_What the exercise asks_
Looking at the records below, please say how many lines contain the word "Silverman", as a bare number.

_Saved data entries_

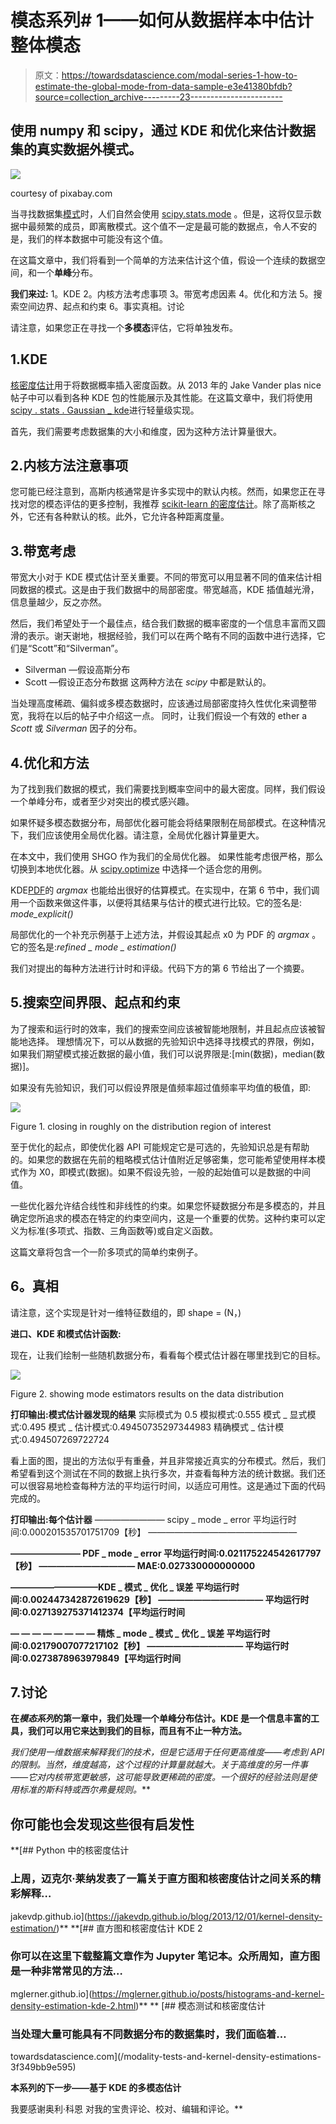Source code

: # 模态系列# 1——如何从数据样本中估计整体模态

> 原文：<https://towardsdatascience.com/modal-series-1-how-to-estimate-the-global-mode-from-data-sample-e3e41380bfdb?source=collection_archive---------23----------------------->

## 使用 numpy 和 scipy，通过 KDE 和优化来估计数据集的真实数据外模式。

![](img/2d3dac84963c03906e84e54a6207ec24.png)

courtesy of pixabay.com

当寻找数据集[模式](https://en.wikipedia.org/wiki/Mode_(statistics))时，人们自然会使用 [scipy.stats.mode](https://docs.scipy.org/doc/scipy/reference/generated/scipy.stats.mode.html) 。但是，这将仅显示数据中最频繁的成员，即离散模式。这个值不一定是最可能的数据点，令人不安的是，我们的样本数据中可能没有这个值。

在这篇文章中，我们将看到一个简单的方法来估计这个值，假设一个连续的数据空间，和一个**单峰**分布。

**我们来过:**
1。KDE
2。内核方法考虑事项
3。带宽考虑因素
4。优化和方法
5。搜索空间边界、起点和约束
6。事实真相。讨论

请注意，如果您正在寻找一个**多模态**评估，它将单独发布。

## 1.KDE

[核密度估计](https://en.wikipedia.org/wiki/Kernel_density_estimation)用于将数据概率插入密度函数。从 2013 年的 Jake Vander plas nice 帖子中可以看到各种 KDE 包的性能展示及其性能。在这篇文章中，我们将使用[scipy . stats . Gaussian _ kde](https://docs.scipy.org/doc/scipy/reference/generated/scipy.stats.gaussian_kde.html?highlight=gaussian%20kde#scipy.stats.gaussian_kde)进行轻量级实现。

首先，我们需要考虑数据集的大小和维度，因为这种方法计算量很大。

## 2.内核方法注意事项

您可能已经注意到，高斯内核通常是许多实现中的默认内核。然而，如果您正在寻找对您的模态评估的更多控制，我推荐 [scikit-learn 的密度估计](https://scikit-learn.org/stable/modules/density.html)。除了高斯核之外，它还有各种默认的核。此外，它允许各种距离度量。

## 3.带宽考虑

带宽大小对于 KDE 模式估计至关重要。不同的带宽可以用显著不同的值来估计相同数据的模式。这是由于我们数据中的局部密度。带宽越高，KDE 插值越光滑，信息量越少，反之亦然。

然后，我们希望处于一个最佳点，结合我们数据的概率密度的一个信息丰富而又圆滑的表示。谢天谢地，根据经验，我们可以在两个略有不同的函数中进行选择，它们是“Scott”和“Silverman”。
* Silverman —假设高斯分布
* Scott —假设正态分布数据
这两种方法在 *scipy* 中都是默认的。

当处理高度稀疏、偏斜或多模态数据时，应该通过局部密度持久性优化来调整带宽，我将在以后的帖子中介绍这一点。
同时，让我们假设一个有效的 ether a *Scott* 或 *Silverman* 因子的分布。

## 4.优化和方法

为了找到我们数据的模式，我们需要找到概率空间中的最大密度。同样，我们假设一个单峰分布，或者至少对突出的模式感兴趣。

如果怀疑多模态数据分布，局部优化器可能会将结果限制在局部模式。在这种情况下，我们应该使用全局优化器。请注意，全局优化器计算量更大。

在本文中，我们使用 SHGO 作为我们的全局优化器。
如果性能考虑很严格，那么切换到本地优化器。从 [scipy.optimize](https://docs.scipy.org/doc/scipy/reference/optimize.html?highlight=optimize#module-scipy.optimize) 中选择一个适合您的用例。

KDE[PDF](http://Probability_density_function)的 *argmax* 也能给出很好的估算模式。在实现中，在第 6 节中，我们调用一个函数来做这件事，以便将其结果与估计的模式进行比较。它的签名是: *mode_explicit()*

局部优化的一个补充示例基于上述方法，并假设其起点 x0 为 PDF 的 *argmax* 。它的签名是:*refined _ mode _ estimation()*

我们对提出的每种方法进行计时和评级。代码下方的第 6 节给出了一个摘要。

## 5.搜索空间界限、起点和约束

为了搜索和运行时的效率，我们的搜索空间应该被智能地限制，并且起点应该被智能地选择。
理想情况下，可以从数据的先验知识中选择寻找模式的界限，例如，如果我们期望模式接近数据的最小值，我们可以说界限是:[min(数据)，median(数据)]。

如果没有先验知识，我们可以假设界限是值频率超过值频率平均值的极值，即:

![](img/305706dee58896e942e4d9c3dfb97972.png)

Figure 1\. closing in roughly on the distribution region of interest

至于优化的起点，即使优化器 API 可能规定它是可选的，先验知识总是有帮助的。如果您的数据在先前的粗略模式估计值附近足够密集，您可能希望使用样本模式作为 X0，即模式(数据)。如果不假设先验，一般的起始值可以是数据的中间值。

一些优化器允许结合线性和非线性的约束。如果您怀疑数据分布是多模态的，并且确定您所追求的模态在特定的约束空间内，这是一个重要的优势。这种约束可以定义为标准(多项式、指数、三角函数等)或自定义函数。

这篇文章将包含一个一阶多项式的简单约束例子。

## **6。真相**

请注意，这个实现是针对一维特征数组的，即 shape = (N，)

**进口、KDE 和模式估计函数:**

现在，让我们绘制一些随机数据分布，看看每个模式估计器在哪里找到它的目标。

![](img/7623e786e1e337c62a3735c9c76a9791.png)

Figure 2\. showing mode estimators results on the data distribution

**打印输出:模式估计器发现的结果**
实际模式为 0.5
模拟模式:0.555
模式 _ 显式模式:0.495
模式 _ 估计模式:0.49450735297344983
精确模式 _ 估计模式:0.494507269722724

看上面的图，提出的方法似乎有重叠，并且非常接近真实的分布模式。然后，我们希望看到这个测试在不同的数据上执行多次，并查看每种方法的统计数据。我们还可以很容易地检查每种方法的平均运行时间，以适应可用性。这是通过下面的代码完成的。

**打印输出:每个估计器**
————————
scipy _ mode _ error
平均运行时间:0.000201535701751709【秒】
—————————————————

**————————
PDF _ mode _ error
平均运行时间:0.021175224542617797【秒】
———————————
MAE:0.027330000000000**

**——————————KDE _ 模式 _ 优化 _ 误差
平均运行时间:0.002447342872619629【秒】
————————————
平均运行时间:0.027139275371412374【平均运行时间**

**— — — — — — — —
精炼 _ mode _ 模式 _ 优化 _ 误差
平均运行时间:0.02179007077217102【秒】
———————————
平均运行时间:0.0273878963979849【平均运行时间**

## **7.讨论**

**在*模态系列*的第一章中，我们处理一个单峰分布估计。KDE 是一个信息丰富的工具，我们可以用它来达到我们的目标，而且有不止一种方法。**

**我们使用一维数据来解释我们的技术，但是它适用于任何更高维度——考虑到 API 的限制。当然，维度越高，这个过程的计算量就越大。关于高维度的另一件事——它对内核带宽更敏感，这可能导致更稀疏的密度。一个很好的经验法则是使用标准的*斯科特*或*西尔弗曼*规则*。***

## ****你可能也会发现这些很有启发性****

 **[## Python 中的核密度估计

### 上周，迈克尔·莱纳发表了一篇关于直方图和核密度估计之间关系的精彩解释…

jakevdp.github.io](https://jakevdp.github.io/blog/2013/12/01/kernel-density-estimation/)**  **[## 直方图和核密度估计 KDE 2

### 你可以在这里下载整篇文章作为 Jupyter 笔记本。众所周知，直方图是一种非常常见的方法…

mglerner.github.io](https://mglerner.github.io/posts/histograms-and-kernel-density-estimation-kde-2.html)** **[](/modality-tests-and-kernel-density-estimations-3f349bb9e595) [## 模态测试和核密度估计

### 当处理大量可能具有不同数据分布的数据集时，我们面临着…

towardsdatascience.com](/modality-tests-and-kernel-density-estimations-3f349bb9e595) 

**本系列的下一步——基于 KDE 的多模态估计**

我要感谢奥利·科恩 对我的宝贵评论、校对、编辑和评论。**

...

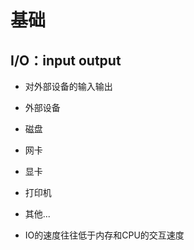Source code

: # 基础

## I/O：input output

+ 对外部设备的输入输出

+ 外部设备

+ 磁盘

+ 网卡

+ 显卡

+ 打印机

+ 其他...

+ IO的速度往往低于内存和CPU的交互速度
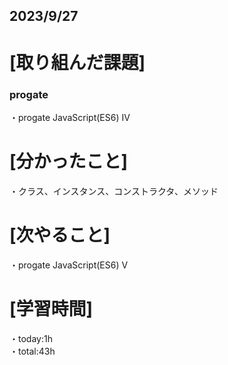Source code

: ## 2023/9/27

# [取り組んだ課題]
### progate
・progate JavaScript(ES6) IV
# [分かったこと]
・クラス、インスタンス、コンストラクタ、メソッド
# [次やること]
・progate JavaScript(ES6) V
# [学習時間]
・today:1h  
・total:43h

_Task solution_
3